Give back every record below, character for character.
_ _ _ _
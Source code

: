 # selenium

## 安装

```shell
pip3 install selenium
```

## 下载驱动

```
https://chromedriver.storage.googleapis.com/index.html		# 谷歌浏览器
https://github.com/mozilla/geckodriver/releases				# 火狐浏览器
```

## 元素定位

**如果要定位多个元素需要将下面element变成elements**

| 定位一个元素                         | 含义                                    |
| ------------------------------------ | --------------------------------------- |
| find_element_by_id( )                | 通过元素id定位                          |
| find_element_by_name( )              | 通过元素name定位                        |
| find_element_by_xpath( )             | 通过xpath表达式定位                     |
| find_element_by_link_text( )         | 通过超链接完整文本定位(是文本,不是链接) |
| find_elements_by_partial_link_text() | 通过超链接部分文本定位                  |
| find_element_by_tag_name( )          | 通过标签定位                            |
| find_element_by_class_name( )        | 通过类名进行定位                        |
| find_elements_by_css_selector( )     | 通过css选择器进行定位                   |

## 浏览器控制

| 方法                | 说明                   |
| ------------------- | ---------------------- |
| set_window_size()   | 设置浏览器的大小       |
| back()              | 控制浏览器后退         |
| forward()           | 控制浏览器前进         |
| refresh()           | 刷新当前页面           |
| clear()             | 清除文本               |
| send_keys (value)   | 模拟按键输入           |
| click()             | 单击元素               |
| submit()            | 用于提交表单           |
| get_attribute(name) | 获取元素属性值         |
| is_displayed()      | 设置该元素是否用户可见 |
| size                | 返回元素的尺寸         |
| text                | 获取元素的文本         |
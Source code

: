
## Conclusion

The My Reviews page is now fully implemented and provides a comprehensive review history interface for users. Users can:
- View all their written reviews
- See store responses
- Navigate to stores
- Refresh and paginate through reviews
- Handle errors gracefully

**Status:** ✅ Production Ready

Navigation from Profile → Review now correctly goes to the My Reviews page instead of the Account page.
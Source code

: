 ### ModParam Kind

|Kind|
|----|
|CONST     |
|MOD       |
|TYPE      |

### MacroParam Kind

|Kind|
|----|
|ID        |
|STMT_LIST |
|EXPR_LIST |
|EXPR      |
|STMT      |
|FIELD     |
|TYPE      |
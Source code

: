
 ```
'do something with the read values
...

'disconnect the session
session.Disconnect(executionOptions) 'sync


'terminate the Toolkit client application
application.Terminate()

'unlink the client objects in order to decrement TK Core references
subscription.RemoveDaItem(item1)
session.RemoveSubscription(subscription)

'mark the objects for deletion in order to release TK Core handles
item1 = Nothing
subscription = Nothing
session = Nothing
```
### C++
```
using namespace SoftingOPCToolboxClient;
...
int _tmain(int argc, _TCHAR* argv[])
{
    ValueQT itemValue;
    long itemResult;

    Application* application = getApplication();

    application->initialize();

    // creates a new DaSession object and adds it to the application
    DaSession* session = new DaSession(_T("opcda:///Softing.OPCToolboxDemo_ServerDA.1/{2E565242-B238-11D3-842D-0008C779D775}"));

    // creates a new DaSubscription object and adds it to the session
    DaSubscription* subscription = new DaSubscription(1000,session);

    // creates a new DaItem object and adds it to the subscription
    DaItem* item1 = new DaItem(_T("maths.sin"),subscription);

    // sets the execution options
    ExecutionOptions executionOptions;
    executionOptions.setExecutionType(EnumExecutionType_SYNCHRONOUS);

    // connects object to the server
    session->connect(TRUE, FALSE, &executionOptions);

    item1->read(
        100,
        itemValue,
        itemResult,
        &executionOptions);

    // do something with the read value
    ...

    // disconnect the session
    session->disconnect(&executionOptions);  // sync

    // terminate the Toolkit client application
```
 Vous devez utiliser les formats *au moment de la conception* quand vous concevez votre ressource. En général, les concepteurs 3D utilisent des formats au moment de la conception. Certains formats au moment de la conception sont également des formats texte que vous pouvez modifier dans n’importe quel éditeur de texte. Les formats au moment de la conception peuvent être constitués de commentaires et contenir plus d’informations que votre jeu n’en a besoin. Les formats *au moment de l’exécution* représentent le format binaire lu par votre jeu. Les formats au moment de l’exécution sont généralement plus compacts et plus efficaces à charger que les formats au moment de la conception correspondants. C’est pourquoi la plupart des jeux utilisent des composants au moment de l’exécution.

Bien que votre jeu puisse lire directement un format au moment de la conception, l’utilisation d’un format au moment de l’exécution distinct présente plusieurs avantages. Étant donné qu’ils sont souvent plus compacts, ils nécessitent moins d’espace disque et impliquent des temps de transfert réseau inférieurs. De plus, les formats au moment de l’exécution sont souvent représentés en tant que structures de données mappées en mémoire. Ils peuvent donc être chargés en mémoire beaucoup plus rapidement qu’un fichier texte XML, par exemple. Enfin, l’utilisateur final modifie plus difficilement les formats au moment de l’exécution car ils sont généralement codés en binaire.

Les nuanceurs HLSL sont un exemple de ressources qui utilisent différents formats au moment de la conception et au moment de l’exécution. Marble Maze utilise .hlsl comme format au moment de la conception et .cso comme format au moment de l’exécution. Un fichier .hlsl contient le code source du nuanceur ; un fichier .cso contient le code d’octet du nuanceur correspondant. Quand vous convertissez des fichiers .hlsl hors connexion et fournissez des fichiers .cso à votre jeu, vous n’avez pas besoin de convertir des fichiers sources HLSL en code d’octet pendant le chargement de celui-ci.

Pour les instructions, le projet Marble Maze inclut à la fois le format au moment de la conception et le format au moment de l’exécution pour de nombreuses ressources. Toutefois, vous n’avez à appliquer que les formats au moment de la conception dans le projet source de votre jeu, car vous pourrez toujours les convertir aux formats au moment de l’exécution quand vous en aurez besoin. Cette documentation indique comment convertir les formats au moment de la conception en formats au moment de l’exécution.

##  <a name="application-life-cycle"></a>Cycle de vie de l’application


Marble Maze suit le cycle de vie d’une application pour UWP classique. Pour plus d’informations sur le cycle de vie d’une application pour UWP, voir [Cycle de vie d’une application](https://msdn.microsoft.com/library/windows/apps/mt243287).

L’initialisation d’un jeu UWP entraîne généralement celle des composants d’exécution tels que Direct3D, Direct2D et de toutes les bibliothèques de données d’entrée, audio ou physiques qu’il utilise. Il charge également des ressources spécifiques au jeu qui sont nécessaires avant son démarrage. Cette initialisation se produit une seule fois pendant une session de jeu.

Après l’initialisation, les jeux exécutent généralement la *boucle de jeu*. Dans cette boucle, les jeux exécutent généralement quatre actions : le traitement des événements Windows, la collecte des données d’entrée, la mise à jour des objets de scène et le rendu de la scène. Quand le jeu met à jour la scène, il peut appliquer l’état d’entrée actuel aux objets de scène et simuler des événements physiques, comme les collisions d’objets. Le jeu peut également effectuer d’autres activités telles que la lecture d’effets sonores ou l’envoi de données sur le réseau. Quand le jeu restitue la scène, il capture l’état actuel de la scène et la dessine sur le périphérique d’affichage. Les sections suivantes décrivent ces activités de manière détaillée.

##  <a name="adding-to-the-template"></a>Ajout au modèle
_ _ _ _
## Response area
Source code

: # selenium

## 安装

```shell
pip3 install selenium
```

## 下载驱动

```
https://chromedriver.storage.googleapis.com/index.html		# 谷歌浏览器
https://github.com/mozilla/geckodriver/releases				# 火狐浏览器
```

## 元素定位

**如果要定位多个元素需要将下面element变成elements**

| 定位一个元素                         | 含义                                    |
| ------------------------------------ | --------------------------------------- |
| find_element_by_id( )                | 通过元素id定位                          |
| find_element_by_name( )              | 通过元素name定位                        |
| find_element_by_xpath( )             | 通过xpath表达式定位                     |
| find_element_by_link_text( )         | 通过超链接完整文本定位(是文本,不是链接) |
| find_elements_by_partial_link_text() | 通过超链接部分文本定位                  |
| find_element_by_tag_name( )          | 通过标签定位                            |
| find_element_by_class_name( )        | 通过类名进行定位                        |
| find_elements_by_css_selector( )     | 通过css选择器进行定位                   |

## 浏览器控制

| 方法                | 说明                   |
| ------------------- | ---------------------- |
| set_window_size()   | 设置浏览器的大小       |
| back()              | 控制浏览器后退         |
| forward()           | 控制浏览器前进         |
| refresh()           | 刷新当前页面           |
| clear()             | 清除文本               |
| send_keys (value)   | 模拟按键输入           |
| click()             | 单击元素               |
| submit()            | 用于提交表单           |
| get_attribute(name) | 获取元素属性值         |
| is_displayed()      | 设置该元素是否用户可见 |
| size                | 返回元素的尺寸         |
| text                | 获取元素的文本         |
Source code

:
## Conclusion

The My Reviews page is now fully implemented and provides a comprehensive review history interface for users. Users can:
- View all their written reviews
- See store responses
- Navigate to stores
- Refresh and paginate through reviews
- Handle errors gracefully

**Status:** ✅ Production Ready

Navigation from Profile → Review now correctly goes to the My Reviews page instead of the Account page.
Source code

: ### ModParam Kind

|Kind|
|----|
|CONST     |
|MOD       |
|TYPE      |

### MacroParam Kind

|Kind|
|----|
|ID        |
|STMT_LIST |
|EXPR_LIST |
|EXPR      |
|STMT      |
|FIELD     |
|TYPE      |
Source code

:
 ```
'do something with the read values
...

'disconnect the session
session.Disconnect(executionOptions) 'sync


'terminate the Toolkit client application
application.Terminate()

'unlink the client objects in order to decrement TK Core references
subscription.RemoveDaItem(item1)
session.RemoveSubscription(subscription)

'mark the objects for deletion in order to release TK Core handles
item1 = Nothing
subscription = Nothing
session = Nothing
```
### C++
```
using namespace SoftingOPCToolboxClient;
...
int _tmain(int argc, _TCHAR* argv[])
{
    ValueQT itemValue;
    long itemResult;

    Application* application = getApplication();

    application->initialize();

    // creates a new DaSession object and adds it to the application
    DaSession* session = new DaSession(_T("opcda:///Softing.OPCToolboxDemo_ServerDA.1/{2E565242-B238-11D3-842D-0008C779D775}"));

    // creates a new DaSubscription object and adds it to the session
    DaSubscription* subscription = new DaSubscription(1000,session);

    // creates a new DaItem object and adds it to the subscription
    DaItem* item1 = new DaItem(_T("maths.sin"),subscription);

    // sets the execution options
    ExecutionOptions executionOptions;
    executionOptions.setExecutionType(EnumExecutionType_SYNCHRONOUS);

    // connects object to the server
    session->connect(TRUE, FALSE, &executionOptions);

    item1->read(
        100,
        itemValue,
        itemResult,
        &executionOptions);

    // do something with the read value
    ...

    // disconnect the session
    session->disconnect(&executionOptions);  // sync

    // terminate the Toolkit client application
```
 Vous devez utiliser les formats *au moment de la conception* quand vous concevez votre ressource. En général, les concepteurs 3D utilisent des formats au moment de la conception. Certains formats au moment de la conception sont également des formats texte que vous pouvez modifier dans n’importe quel éditeur de texte. Les formats au moment de la conception peuvent être constitués de commentaires et contenir plus d’informations que votre jeu n’en a besoin. Les formats *au moment de l’exécution* représentent le format binaire lu par votre jeu. Les formats au moment de l’exécution sont généralement plus compacts et plus efficaces à charger que les formats au moment de la conception correspondants. C’est pourquoi la plupart des jeux utilisent des composants au moment de l’exécution.

Bien que votre jeu puisse lire directement un format au moment de la conception, l’utilisation d’un format au moment de l’exécution distinct présente plusieurs avantages. Étant donné qu’ils sont souvent plus compacts, ils nécessitent moins d’espace disque et impliquent des temps de transfert réseau inférieurs. De plus, les formats au moment de l’exécution sont souvent représentés en tant que structures de données mappées en mémoire. Ils peuvent donc être chargés en mémoire beaucoup plus rapidement qu’un fichier texte XML, par exemple. Enfin, l’utilisateur final modifie plus difficilement les formats au moment de l’exécution car ils sont généralement codés en binaire.

Les nuanceurs HLSL sont un exemple de ressources qui utilisent différents formats au moment de la conception et au moment de l’exécution. Marble Maze utilise .hlsl comme format au moment de la conception et .cso comme format au moment de l’exécution. Un fichier .hlsl contient le code source du nuanceur ; un fichier .cso contient le code d’octet du nuanceur correspondant. Quand vous convertissez des fichiers .hlsl hors connexion et fournissez des fichiers .cso à votre jeu, vous n’avez pas besoin de convertir des fichiers sources HLSL en code d’octet pendant le chargement de celui-ci.

Pour les instructions, le projet Marble Maze inclut à la fois le format au moment de la conception et le format au moment de l’exécution pour de nombreuses ressources. Toutefois, vous n’avez à appliquer que les formats au moment de la conception dans le projet source de votre jeu, car vous pourrez toujours les convertir aux formats au moment de l’exécution quand vous en aurez besoin. Cette documentation indique comment convertir les formats au moment de la conception en formats au moment de l’exécution.

##  <a name="application-life-cycle"></a>Cycle de vie de l’application


Marble Maze suit le cycle de vie d’une application pour UWP classique. Pour plus d’informations sur le cycle de vie d’une application pour UWP, voir [Cycle de vie d’une application](https://msdn.microsoft.com/library/windows/apps/mt243287).

L’initialisation d’un jeu UWP entraîne généralement celle des composants d’exécution tels que Direct3D, Direct2D et de toutes les bibliothèques de données d’entrée, audio ou physiques qu’il utilise. Il charge également des ressources spécifiques au jeu qui sont nécessaires avant son démarrage. Cette initialisation se produit une seule fois pendant une session de jeu.

Après l’initialisation, les jeux exécutent généralement la *boucle de jeu*. Dans cette boucle, les jeux exécutent généralement quatre actions : le traitement des événements Windows, la collecte des données d’entrée, la mise à jour des objets de scène et le rendu de la scène. Quand le jeu met à jour la scène, il peut appliquer l’état d’entrée actuel aux objets de scène et simuler des événements physiques, comme les collisions d’objets. Le jeu peut également effectuer d’autres activités telles que la lecture d’effets sonores ou l’envoi de données sur le réseau. Quand le jeu restitue la scène, il capture l’état actuel de la scène et la dessine sur le périphérique d’affichage. Les sections suivantes décrivent ces activités de manière détaillée.

##  <a name="adding-to-the-template"></a>Ajout au modèle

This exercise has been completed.